It is impossible for the
U.S. to maintain the reserve currency and run trade surpluses
By CHARLES HUGH SMITH
By CHARLES HUGH SMITH
Many well-meaning commentators look back on the era of strong
private-sector unions and robust U.S. trade surpluses with longing. The
Progressive consensus (articulated by Robert Reich, among others) is that
unions gave the working and middle classes bargaining power that has been lost
in the decline of unions.
Other commentators look back with similar nostalgia on the large trade
surpluses (i.e. current account surplus) of the same era--the 1950s and 1960s.
The two trends are connected. Unions had bargaining
power because the corporations on the other side of the table were generally
cartels (autos, steel, etc.) that were largely domestic, meaning that they were
captive to domestic markets and politics.
All these conditions have changed. Present-day
U.S. corporations are global, not domestic; up to 75% of their sales and/or
profits are generated in overseas markets, and a similar percentage of their
workforces are also overseas, not just for cost reasons but to stay close to
the markets generating their profits.
Free-trade agreements restrict attempts to protect domestic markets from
overseas competition, and as a result domestic unions have essentially zero
bargaining power with either nominally American firms or their global
competitors in most markets. The only sectors open to union bargaining power
are domestic monopolies or cartels with no overseas competition, i.e. the
government, which is why the union movement is now dominated by public unions.
The trade surpluses vanished for two reasons: global competition and protection of the dollar as the world's reserve currency. This is a
difficult issue to grasp, so let's do it in parts:
1. When the global exporting nations recovered after World War II, their costs of labor and production were cheaper than American industry, which was hobbled by the strong dollar. For example, $1 bought 250 yen as recently as the early 1970s. Today, it barely buys 100 yen.
2. As a result, cheap imports took market share from domestic producers (believe it or not, BMWs were once relatively cheap), and the U.S. trade balance went negative, i.e. the U.S. ran trade deficits. To settle the deficits, the U.S. had to ship gold to the creditor nations.
3. As the trade deficits expanded, America's gold holdings shrank. The writing was on the wall: continued deficits would eventually shrink the U.S. gold holdings to zero, at which point deficits would be impossible to sustain.
4. As a result, President Nixon closed the gold window and the U.S. dollar floated in a market of supply and demand.
What
Will Benefit from Global Recession? The U.S. Dollar (October 9,
2012)
Understanding
the "Exorbitant Privilege" of the U.S. Dollar (November
19, 2012)
Prior to 1971, the dollar was backed by gold, which acted as a supra-national
anchor to the dollar's reserve status. The gold standard inhibited both massive
trade deficits and money creation, so it was jettisoned.
The Triffin paradox is a theory that when a
national currency also serves as an international reserve currency, there could
be conflicts of interest between short-term domestic and long-term
international economic objectives.

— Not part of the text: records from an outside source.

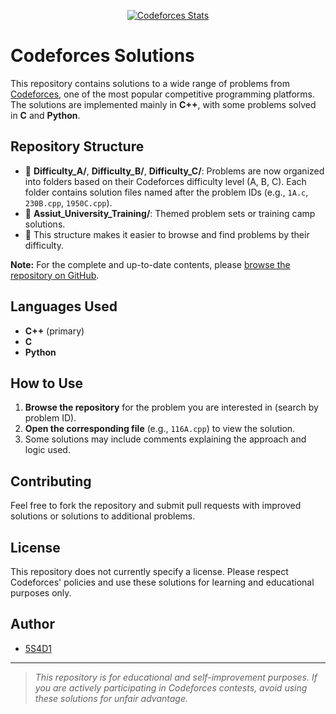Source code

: <p align="center">
  <a href="https://codeforces.com/profile/sheikhsadi86">
    <img src="https://cf.leed.at?id=sheikhsadi86" alt="Codeforces Stats">
  </a>
</p>

# Codeforces Solutions

This repository contains solutions to a wide range of problems from [Codeforces](https://codeforces.com), one of the most popular competitive programming platforms. The solutions are implemented mainly in **C++**, with some problems solved in **C** and **Python**.


## Repository Structure

- 📁 **Difficulty_A/**, **Difficulty_B/**, **Difficulty_C/**: Problems are now organized into folders based on their Codeforces difficulty level (A, B, C). Each folder contains solution files named after the problem IDs (e.g., `1A.c`, `230B.cpp`, `1950C.cpp`).
- 📁 **Assiut_University_Training/**: Themed problem sets or training camp solutions.
- 📝 This structure makes it easier to browse and find problems by their difficulty.

**Note:** For the complete and up-to-date contents, please [browse the repository on GitHub](https://github.com/5S4D1/Codeforces/tree/main).

## Languages Used

- **C++** (primary)
- **C**
- **Python**

## How to Use

1. **Browse the repository** for the problem you are interested in (search by problem ID).
2. **Open the corresponding file** (e.g., `116A.cpp`) to view the solution.
3. Some solutions may include comments explaining the approach and logic used.

## Contributing

Feel free to fork the repository and submit pull requests with improved solutions or solutions to additional problems.

## License

This repository does not currently specify a license. Please respect Codeforces' policies and use these solutions for learning and educational purposes only.

## Author

- [5S4D1](https://github.com/5S4D1)

---

> _This repository is for educational and self-improvement purposes. If you are actively participating in Codeforces contests, avoid using these solutions for unfair advantage._
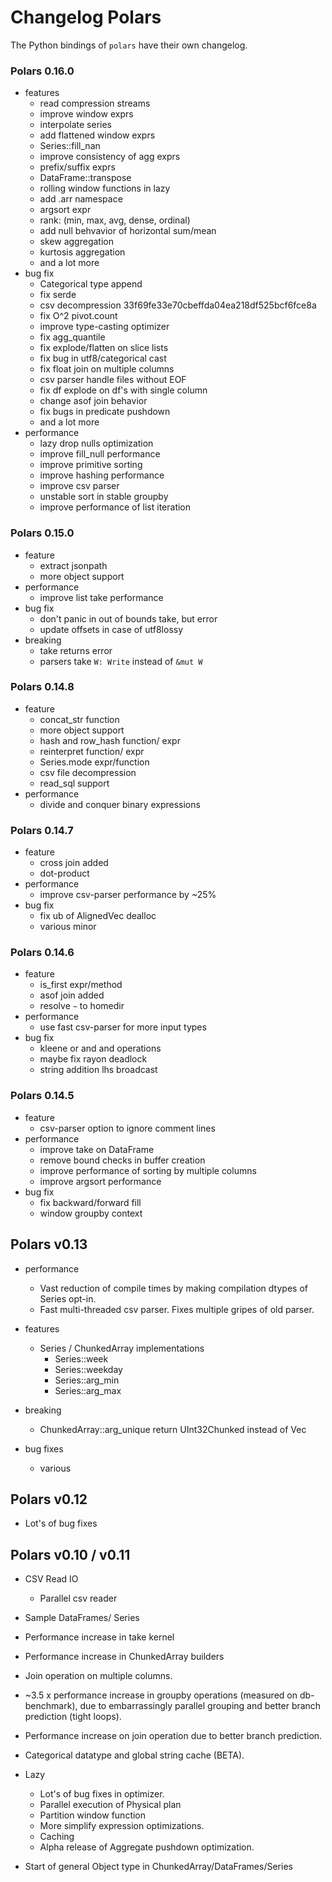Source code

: # Changelog Polars

The Python bindings of `polars` have their own changelog.

### Polars 0.16.0
* features
  - read compression streams
  - improve window exprs
  - interpolate series
  - add flattened window exprs
  - Series::fill_nan
  - improve consistency of agg exprs
  - prefix/suffix exprs
  - DataFrame::transpose
  - rolling window functions in lazy
  - add .arr namespace
  - argsort expr
  - rank: (min, max, avg, dense, ordinal)
  - add null behvavior of horizontal sum/mean
  - skew aggregation
  - kurtosis aggregation
  - and a lot more
* bug fix
  - Categorical type append
  - fix serde
  - csv decompression 33f69fe33e70cbeffda04ea218df525bcf6fce8a 
  - fix O^2 pivot.count
  - improve type-casting optimizer
  - fix agg_quantile
  - fix explode/flatten on slice lists
  - fix bug in utf8/categorical cast
  - fix float join on multiple columns
  - csv parser handle files without EOF
  - fix df explode on df's with single column
  - change asof join behavior
  - fix bugs in predicate pushdown
  - and a lot more
* performance
  - lazy drop nulls optimization
  - improve fill_null performance
  - improve primitive sorting
  - improve hashing performance
  - improve csv parser
  - unstable sort in stable groupby
  - improve performance of list iteration

### Polars 0.15.0
* feature
  - extract jsonpath
  - more object support
* performance
  - improve list take performance
* bug fix
  - don't panic in out of bounds take, but error
  - update offsets in case of utf8lossy
* breaking
  - take returns error
  - parsers take `W: Write` instead of `&mut W`

### Polars 0.14.8
* feature
  - concat_str function
  - more object support
  - hash and row_hash function/ expr
  - reinterpret function/ expr
  - Series.mode expr/function
  - csv file decompression
  - read_sql support
* performance
  - divide and conquer binary expressions

### Polars 0.14.7
* feature
  - cross join added
  - dot-product
* performance
  - improve csv-parser performance by ~25%
* bug fix
  - fix ub of AlignedVec dealloc
  - various minor

### Polars 0.14.6
* feature
  - is_first expr/method
  - asof join added
  - resolve `~` to homedir
* performance
  - use fast csv-parser for more input types
* bug fix
  - kleene or and and operations
  - maybe fix rayon deadlock
  - string addition lhs broadcast

### Polars 0.14.5
* feature
  - csv-parser option to ignore comment lines
* performance
  - improve take on DataFrame
  - remove bound checks in buffer creation
  - improve performance of sorting by multiple columns
  - improve argsort performance
* bug fix
  - fix backward/forward fill
  - window groupby context

## Polars v0.13

* performance
  - Vast reduction of compile times by making compilation dtypes of Series opt-in.
  - Fast multi-threaded csv parser. Fixes multiple gripes of old parser.
  
* features
  - Series / ChunkedArray implementations
    * Series::week
    * Series::weekday
    * Series::arg_min
    * Series::arg_max

* breaking
  - ChunkedArray::arg_unique return UInt32Chunked instead of Vec<u32>
  
* bug fixes
  - various

## Polars v0.12
* Lot's of bug fixes

## Polars v0.10 / v0.11

* CSV Read IO
    - Parallel csv reader
* Sample DataFrames/ Series
* Performance increase in take kernel
* Performance increase in ChunkedArray builders
* Join operation on multiple columns.
* ~3.5 x performance increase in groupby operations (measured on db-benchmark),
  due to embarrassingly parallel grouping and better branch prediction (tight loops).
* Performance increase on join operation due to better branch prediction.
* Categorical datatype and global string cache (BETA).

* Lazy
    - Lot's of bug fixes in optimizer.
    - Parallel execution of Physical plan
    - Partition window function
    - More simplify expression optimizations.
    - Caching
    - Alpha release of Aggregate pushdown optimization.
* Start of general Object type in ChunkedArray/DataFrames/Series
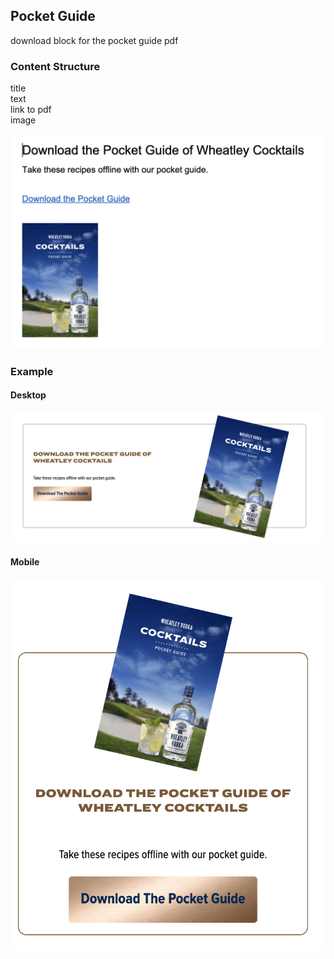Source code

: ## Pocket Guide

download block for the pocket guide pdf

### Content Structure

title<br/>text<br/>link to pdf<br/>image<br/>

![expample.png](../assets/pocketguide-author.png)

### Example

#### Desktop
![expample.png](../assets/pocketguide-desktop.png)

#### Mobile
![expample.png](../assets/pocketguide-mobile.png)

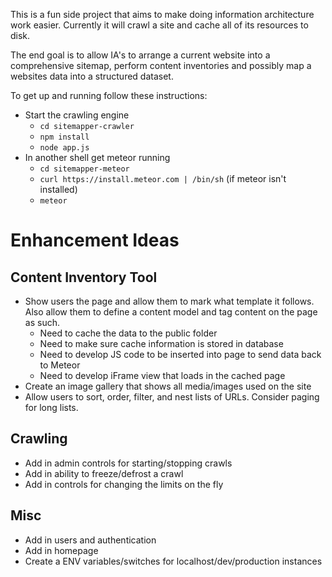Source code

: This is a fun side project that aims to make doing information architecture work easier. Currently it will crawl a site and cache all of its resources to disk.

The end goal is to allow IA's to arrange a current website into a comprehensive sitemap, perform content inventories and possibly map a websites data into a structured dataset.

To get up and running follow these instructions:

- Start the crawling engine
  - `cd sitemapper-crawler`
  - `npm install`
  - `node app.js`
- In another shell get meteor running
  - `cd sitemapper-meteor`
  - `curl https://install.meteor.com | /bin/sh` (if meteor isn't installed)
  - `meteor`

# Enhancement Ideas

## Content Inventory Tool

- Show users the page and allow them to mark what template it follows. Also allow them to define a content model and tag content on the page as such.
  - Need to cache the data to the public folder
  - Need to make sure cache information is stored in database
  - Need to develop JS code to be inserted into page to send data back to Meteor
  - Need to develop iFrame view that loads in the cached page
- Create an image gallery that shows all media/images used on the site
- Allow users to sort, order, filter, and nest lists of URLs. Consider paging for long lists.

## Crawling

- Add in admin controls for starting/stopping crawls
- Add in ability to freeze/defrost a crawl
- Add in controls for changing the limits on the fly

## Misc

- Add in users and authentication
- Add in homepage
- Create a ENV variables/switches for localhost/dev/production instances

This dilemma was first identified by
Belgian-American economist Robert Triffin in the 1960s, who pointed out that
the country whose currency foreign nations wish to hold (the global reserve
currency) must be willing to supply the world with an extra supply of
its currency to fulfill world demand for this 'reserve' currency (foreign
exchange reserves) and thus cause a trade deficit. (emphasis added)

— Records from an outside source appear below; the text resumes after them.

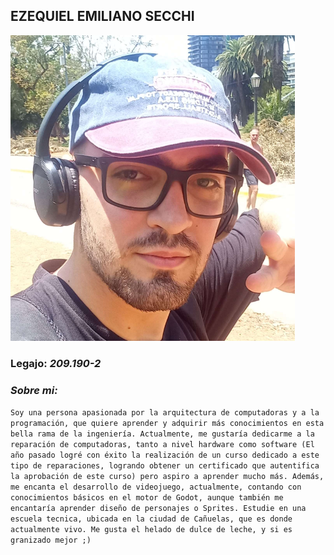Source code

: ## EZEQUIEL EMILIANO SECCHI

![fallo en cargar imagen](/image.png)

### **Legajo:** *209.190-2*

### *Sobre mi:*

`Soy una persona apasionada por la arquitectura de computadoras y a la programación, que quiere aprender y adquirir más conocimientos en esta bella rama de la ingeniería. Actualmente, me gustaría dedicarme a la reparación de computadoras, tanto a nivel hardware como software (El año pasado logré con éxito la realización de un curso dedicado a este tipo de reparaciones, logrando obtener un certificado que autentifica la aprobación de este curso) pero aspiro a aprender mucho más. Además, me encanta el desarrollo de videojuego, actualmente, contando con conocimientos básicos en el motor de Godot, aunque también me encantaría aprender diseño de personajes o Sprites. Estudie en una escuela tecnica, ubicada en la ciudad de Cañuelas, que es donde actualmente vivo. Me gusta el helado de dulce de leche, y si es granizado mejor ;)`
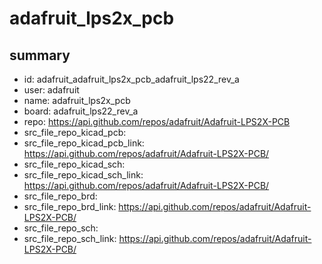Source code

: # adafruit_lps2x_pcb
 
## summary 
* id: adafruit_adafruit_lps2x_pcb_adafruit_lps22_rev_a
* user: adafruit
* name: adafruit_lps2x_pcb
* board: adafruit_lps22_rev_a
* repo: https://api.github.com/repos/adafruit/Adafruit-LPS2X-PCB
* src_file_repo_kicad_pcb: 
* src_file_repo_kicad_pcb_link: https://api.github.com/repos/adafruit/Adafruit-LPS2X-PCB/
* src_file_repo_kicad_sch: 
* src_file_repo_kicad_sch_link: https://api.github.com/repos/adafruit/Adafruit-LPS2X-PCB/
* src_file_repo_brd: 
* src_file_repo_brd_link: https://api.github.com/repos/adafruit/Adafruit-LPS2X-PCB/
* src_file_repo_sch: 
* src_file_repo_sch_link: https://api.github.com/repos/adafruit/Adafruit-LPS2X-PCB/




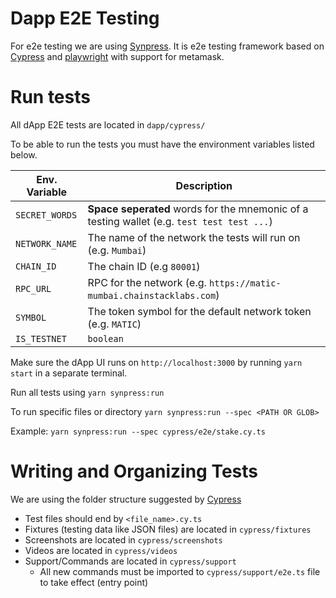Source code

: # Dapp E2E Testing

For e2e testing we are using [Synpress](https://github.com/Synthetixio/synpress). It is e2e testing
framework based on [Cypress](https://www.cypress.io/) and [playwright](https://playwright.dev/) with support for metamask.

# Run tests

All dApp E2E tests are located in `dapp/cypress/`

To be able to run the tests you must have the environment variables listed below.

| Env. Variable  | Description                                                                                |
| -------------- | ------------------------------------------------------------------------------------------ |
| `SECRET_WORDS` | **Space seperated** words for the mnemonic of a testing wallet (e.g. `test test test ...`) |
| `NETWORK_NAME` | The name of the network the tests will run on (e.g. `Mumbai`)                              |
| `CHAIN_ID`     | The chain ID (e.g `80001`)                                                                 |
| `RPC_URL`      | RPC for the network (e.g. `https://matic-mumbai.chainstacklabs.com`)                       |
| `SYMBOL`       | The token symbol for the default network token (e.g. `MATIC`)                              |
| `IS_TESTNET`   | `boolean`                                                                                  |

Make sure the dApp UI runs on `http://localhost:3000` by running `yarn start` in a separate terminal.

Run all tests using `yarn synpress:run`

To run specific files or directory `yarn synpress:run --spec <PATH OR GLOB>`

Example: `yarn synpress:run --spec cypress/e2e/stake.cy.ts`

# Writing and Organizing Tests

We are using the folder structure suggested by [Cypress](https://docs.cypress.io/guides/core-concepts/writing-and-organizing-tests)

- Test files should end by `<file_name>.cy.ts`
- Fixtures (testing data like JSON files) are located in `cypress/fixtures`
- Screenshots are located in `cypress/screenshots`
- Videos are located in `cypress/videos`
- Support/Commands are located in `cypress/support`
  - All new commands must be imported to `cypress/support/e2e.ts` file to take effect (entry point)
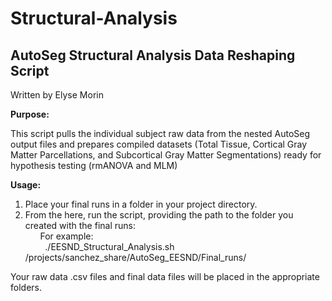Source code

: # Structural-Analysis

## AutoSeg Structural Analysis Data Reshaping Script
Written by Elyse Morin


**Purpose:**

This script pulls the individual subject raw data from the nested AutoSeg output files and prepares compiled datasets (Total Tissue, Cortical Gray Matter Parcellations, and Subcortical Gray Matter Segmentations) ready for hypothesis testing (rmANOVA and MLM) 

**Usage:**

1. Place your final runs in a folder in your project directory.
2. From the here, run the script, providing the path to the folder you created with the final runs:<br/>
&nbsp;&nbsp;&nbsp;&nbsp;&nbsp;&nbsp;For example:<br/>
&nbsp;&nbsp;&nbsp;&nbsp;&nbsp;&nbsp;&nbsp;&nbsp;./EESND_Structural_Analysis.sh /projects/sanchez_share/AutoSeg_EESND/Final_runs/

Your raw data .csv files and final data files will be placed in the appropriate folders.
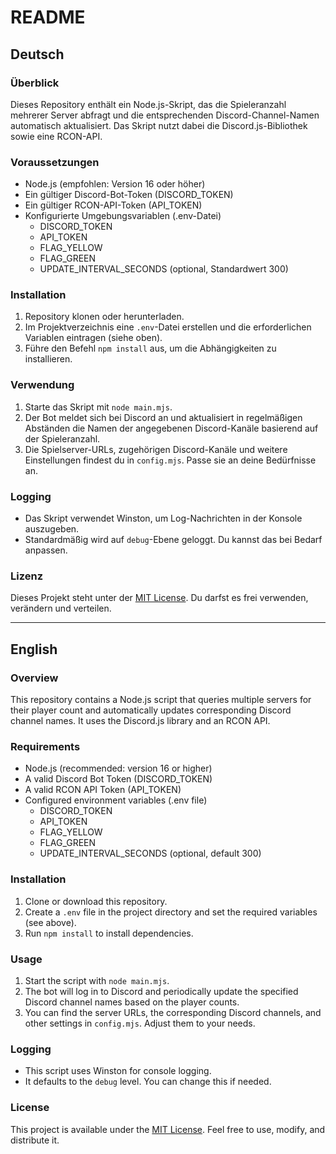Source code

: # README

## Deutsch

### Überblick
Dieses Repository enthält ein Node.js-Skript, das die Spieleranzahl mehrerer Server abfragt und die entsprechenden Discord-Channel-Namen automatisch aktualisiert. Das Skript nutzt dabei die Discord.js-Bibliothek sowie eine RCON-API.

### Voraussetzungen
- Node.js (empfohlen: Version 16 oder höher)
- Ein gültiger Discord-Bot-Token (DISCORD_TOKEN)
- Ein gültiger RCON-API-Token (API_TOKEN)
- Konfigurierte Umgebungsvariablen (.env-Datei)
  - DISCORD_TOKEN
  - API_TOKEN
  - FLAG_YELLOW
  - FLAG_GREEN
  - UPDATE_INTERVAL_SECONDS (optional, Standardwert 300)

### Installation
1. Repository klonen oder herunterladen.
2. Im Projektverzeichnis eine `.env`-Datei erstellen und die erforderlichen Variablen eintragen (siehe oben).
3. Führe den Befehl `npm install` aus, um die Abhängigkeiten zu installieren.

### Verwendung
1. Starte das Skript mit `node main.mjs`.
2. Der Bot meldet sich bei Discord an und aktualisiert in regelmäßigen Abständen die Namen der angegebenen Discord-Kanäle basierend auf der Spieleranzahl.
3. Die Spielserver-URLs, zugehörigen Discord-Kanäle und weitere Einstellungen findest du in `config.mjs`. Passe sie an deine Bedürfnisse an.

### Logging
- Das Skript verwendet Winston, um Log-Nachrichten in der Konsole auszugeben.
- Standardmäßig wird auf `debug`-Ebene geloggt. Du kannst das bei Bedarf anpassen.

### Lizenz
Dieses Projekt steht unter der [MIT License](https://opensource.org/licenses/MIT). Du darfst es frei verwenden, verändern und verteilen.

---

## English

### Overview
This repository contains a Node.js script that queries multiple servers for their player count and automatically updates corresponding Discord channel names. It uses the Discord.js library and an RCON API.

### Requirements
- Node.js (recommended: version 16 or higher)
- A valid Discord Bot Token (DISCORD_TOKEN)
- A valid RCON API Token (API_TOKEN)
- Configured environment variables (.env file)
  - DISCORD_TOKEN
  - API_TOKEN
  - FLAG_YELLOW
  - FLAG_GREEN
  - UPDATE_INTERVAL_SECONDS (optional, default 300)

### Installation
1. Clone or download this repository.
2. Create a `.env` file in the project directory and set the required variables (see above).
3. Run `npm install` to install dependencies.

### Usage
1. Start the script with `node main.mjs`.
2. The bot will log in to Discord and periodically update the specified Discord channel names based on the player counts.
3. You can find the server URLs, the corresponding Discord channels, and other settings in `config.mjs`. Adjust them to your needs.

### Logging
- This script uses Winston for console logging.
- It defaults to the `debug` level. You can change this if needed.

### License
This project is available under the [MIT License](https://opensource.org/licenses/MIT). Feel free to use, modify, and distribute it.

The use of a national currency (i.e. the U.S.
dollar) as global reserve currency leads to a tension between national monetary
policy and global monetary policy. This is reflected in fundamental imbalances
in the balance of payments, specifically the current account: some goals
require an overall flow of dollars out of the United States, while others
require an overall flow of dollars in to the United States. Net currency
inflows and outflows cannot both happen at once.
In other words, the U.S. must "export" U.S. dollars by running a
trade deficit to supply the world with dollars to hold as reserves and to use
to pay debt denominated in dollars. Other
nations need U.S. dollars in reserve to back their own credit creation.
It is impossible for the U.S. to maintain the reserve currency and run trade surpluses. It's
Hobson's Choice: if you run trade surpluses, you cannot supply the global
economy with the currency flows it needs for trade, reserves, payment of debt
denominated in the reserve currency and credit expansion.
If you don't possess the reserve currency, you can't print money and have
it accepted as payment. (The euro and yen are quasi-reserve currencies based on
the size of the European Union and Japanese economies, but neither acts as the primary
reserve and as a result both are vulnerable to currency crises, despite the
conventional wisdom that both are on the same footing as the U.S. dollar.)
Unions have little bargaining power in a global economy with surplus labor
and mobile capital, and trade surpluses are impossible for the nation
possessing the reserve currency. Some view this as a liability, but any
currency that is not the reserve currency is vulnerable to a currency/credit
crisis and collapse, for currency and credit are tied at the hip through
reserves.
Those who disbelieve that the yuan, yen and euro are vulnerable to currency/credit crises--please check in around September 2015.
Those who disbelieve that the yuan, yen and euro are vulnerable to currency/credit crises--please check in around September 2015.